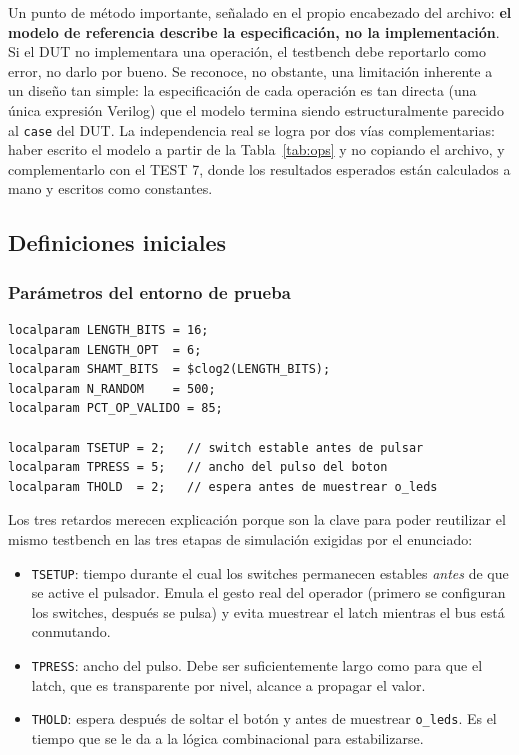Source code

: \documentclass[12pt,a4paper]{article}
\begin{document}
Un punto de método importante, señalado en el propio encabezado del archivo:
\textbf{el modelo de referencia describe la especificación, no la
implementación}. Si el DUT no implementara una operación, el testbench debe
reportarlo como error, no darlo por bueno. Se reconoce, no obstante, una
limitación inherente a un diseño tan simple: la especificación de cada
operación es tan directa (una única expresión Verilog) que el modelo termina
siendo estructuralmente parecido al \texttt{case} del DUT. La independencia real
se logra por dos vías complementarias: haber escrito el modelo a partir de la
Tabla~\ref{tab:ops} y no copiando el archivo, y complementarlo con el TEST 7,
donde los resultados esperados están calculados a mano y escritos como
constantes.

\subsection{Definiciones iniciales}

\subsubsection{Parámetros del entorno de prueba}

\begin{lstlisting}[caption={Parámetros del testbench.}]
localparam LENGTH_BITS = 16;
localparam LENGTH_OPT  = 6;
localparam SHAMT_BITS  = $clog2(LENGTH_BITS);
localparam N_RANDOM    = 500;
localparam PCT_OP_VALIDO = 85;

localparam TSETUP = 2;   // switch estable antes de pulsar
localparam TPRESS = 5;   // ancho del pulso del boton
localparam THOLD  = 2;   // espera antes de muestrear o_leds
\end{lstlisting}

Los tres retardos merecen explicación porque son la clave para poder reutilizar
el mismo testbench en las tres etapas de simulación exigidas por el enunciado:

\begin{itemize}[leftmargin=2em,itemsep=0.2em]
  \item \texttt{TSETUP}: tiempo durante el cual los switches permanecen estables
        \emph{antes} de que se active el pulsador. Emula el gesto real del
        operador (primero se configuran los switches, después se pulsa) y evita
        muestrear el latch mientras el bus está conmutando.
  \item \texttt{TPRESS}: ancho del pulso. Debe ser suficientemente largo como
        para que el latch, que es transparente por nivel, alcance a propagar el
        valor.
  \item \texttt{THOLD}: espera después de soltar el botón y antes de muestrear
        \texttt{o\_leds}. Es el tiempo que se le da a la lógica combinacional
        para estabilizarse.
\end{itemize}
\end{document}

== Description of the task ==
Pick out and copy the lines of the entries that hold the string "después".

== Solution for this task ==
        operador (primero se configuran los switches, después se pulsa) y evita
  \item \texttt{THOLD}: espera después de soltar el botón y antes de muestrear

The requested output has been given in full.